Chicago is closing in on 800 homicides for 2016. Year-to-date 771 have been murdered in the city of Chicago. The editors of the Chicago Tribune declaim:
This is where we’d like to write a fat passage about how seriously Chicago’s elected officials take the carnage on their watch, about all they’re doing in their respective fiefs to respond.
Police Superintendent Eddie Johnson certainly takes the carnage seriously. He speaks often about people who wind up on the business end of a bullet. He speaks, too, about the crime-ravaged neighborhoods where law-abiding citizens wonder who’ll be the next youngster to fall — neighborhoods that many residents have fled, often to Chicago’s suburbs.
Most Chicago legislators and aldermen, though, are in hiding. They know what’s happening in their districts or wards, yet take no ownership — except to complain that they want more cops in their neighborhoods. Don’t we all.
A few politicians, including state Sen. Kwame Raoul, D-Chicago, are on the case. Raoul, with encouragement from Johnson, has pledged to introduce legislation that would lengthen sentences for repeat gun offenders. We’ve long supported that, proposing that for every casket of an innocent who is buried, a casket should be transported to the steps of the Illinois Capitol and neatly stacked in a pyramid until lawmakers act.
But we also remember what happened the last time a proposal comparable to Raoul’s briefly had traction. That was in autumn 2013 — a bill backed by Mayor Rahm Emanuel and then-Cook County State’s Attorney Anita Alvarez.
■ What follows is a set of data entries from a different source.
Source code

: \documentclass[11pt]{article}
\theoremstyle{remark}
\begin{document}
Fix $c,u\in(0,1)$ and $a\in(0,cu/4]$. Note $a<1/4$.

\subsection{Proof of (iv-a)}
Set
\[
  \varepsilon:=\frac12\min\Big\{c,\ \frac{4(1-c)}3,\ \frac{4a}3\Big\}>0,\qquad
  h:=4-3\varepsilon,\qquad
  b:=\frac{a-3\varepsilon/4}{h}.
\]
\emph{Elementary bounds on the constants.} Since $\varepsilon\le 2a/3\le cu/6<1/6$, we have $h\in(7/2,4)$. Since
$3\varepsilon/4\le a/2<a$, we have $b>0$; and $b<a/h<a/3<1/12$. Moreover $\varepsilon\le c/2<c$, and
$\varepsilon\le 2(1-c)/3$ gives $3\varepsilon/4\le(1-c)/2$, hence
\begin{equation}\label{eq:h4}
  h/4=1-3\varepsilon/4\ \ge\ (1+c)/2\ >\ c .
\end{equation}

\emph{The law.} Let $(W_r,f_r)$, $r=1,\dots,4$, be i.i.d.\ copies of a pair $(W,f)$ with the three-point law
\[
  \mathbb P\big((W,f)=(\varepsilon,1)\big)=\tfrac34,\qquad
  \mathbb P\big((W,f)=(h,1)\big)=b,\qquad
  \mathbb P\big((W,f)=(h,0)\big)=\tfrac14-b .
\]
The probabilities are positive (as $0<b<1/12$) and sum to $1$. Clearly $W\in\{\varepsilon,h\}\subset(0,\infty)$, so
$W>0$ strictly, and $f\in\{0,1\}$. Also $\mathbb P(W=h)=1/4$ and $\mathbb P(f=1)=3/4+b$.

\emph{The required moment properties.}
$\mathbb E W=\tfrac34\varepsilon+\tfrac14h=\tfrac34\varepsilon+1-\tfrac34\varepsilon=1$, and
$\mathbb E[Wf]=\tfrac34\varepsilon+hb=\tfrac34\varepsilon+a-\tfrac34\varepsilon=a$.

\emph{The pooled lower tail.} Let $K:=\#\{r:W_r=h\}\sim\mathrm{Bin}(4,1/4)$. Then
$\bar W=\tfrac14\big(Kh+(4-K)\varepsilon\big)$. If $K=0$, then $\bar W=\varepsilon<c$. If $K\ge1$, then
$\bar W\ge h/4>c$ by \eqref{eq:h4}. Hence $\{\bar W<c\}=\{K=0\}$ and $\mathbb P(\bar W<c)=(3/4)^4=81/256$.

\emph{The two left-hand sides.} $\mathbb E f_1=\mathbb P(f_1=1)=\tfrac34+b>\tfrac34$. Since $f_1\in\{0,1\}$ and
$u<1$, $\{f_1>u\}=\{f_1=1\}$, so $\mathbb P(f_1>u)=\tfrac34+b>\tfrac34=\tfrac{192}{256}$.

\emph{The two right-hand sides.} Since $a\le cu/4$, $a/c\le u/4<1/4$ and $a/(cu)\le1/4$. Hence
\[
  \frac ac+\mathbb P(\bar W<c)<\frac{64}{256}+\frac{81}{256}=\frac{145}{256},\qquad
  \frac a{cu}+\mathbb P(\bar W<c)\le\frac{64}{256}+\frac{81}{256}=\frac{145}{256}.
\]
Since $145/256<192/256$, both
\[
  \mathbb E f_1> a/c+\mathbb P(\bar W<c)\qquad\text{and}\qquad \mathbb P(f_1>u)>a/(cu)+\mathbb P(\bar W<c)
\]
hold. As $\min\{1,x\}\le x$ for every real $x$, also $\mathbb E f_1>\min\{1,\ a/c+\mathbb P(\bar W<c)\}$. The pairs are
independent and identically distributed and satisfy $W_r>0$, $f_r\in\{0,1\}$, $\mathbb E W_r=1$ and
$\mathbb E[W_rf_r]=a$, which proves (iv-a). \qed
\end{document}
The bill failed because African-American lawmakers were concerned that increased incarceration would hurt their communities. Speaker Michael Madigan adjourned the House to avoid a potentially fiery debate pitting black and Latino lawmakers against mostly white Chicago-area and Downstate lawmakers. That would have exposed philosophical fissures among Madigan’s Democrats.
In a companion commentary piece the Tribune is publishing today, Raoul and three other Chicago-area lawmakers explain the legislation they’ll push in 2017. We hope the General Assembly will follow through this time.
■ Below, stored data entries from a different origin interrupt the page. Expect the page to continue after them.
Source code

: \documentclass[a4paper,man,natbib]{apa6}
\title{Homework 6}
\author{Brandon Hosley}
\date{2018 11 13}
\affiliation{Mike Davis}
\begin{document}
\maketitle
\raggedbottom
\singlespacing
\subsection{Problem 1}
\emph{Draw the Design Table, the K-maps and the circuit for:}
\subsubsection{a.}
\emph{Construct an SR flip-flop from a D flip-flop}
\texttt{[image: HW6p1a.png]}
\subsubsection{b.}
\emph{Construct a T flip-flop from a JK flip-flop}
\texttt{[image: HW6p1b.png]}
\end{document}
And the feckless aldermen? We’ve written of their assets — their local prominence, their bully pulpits, their resources that should be focused on building stronger anti-crime efforts in their respective wards. The aldermen are uniquely positioned to help rebuild trust between civilians and police officers. We’ve urged aldermen to step forward instead of pointing fingers anywhere but at themselves. And we draw their wrath when we ask them three questions:
Have you insisted that parents in your ward search their dwellings for guns? Have you organized your constituents, block by block, to occupy hot intersections? Have you demanded that your constituents cooperate with law enforcement to help stop the bloodshed?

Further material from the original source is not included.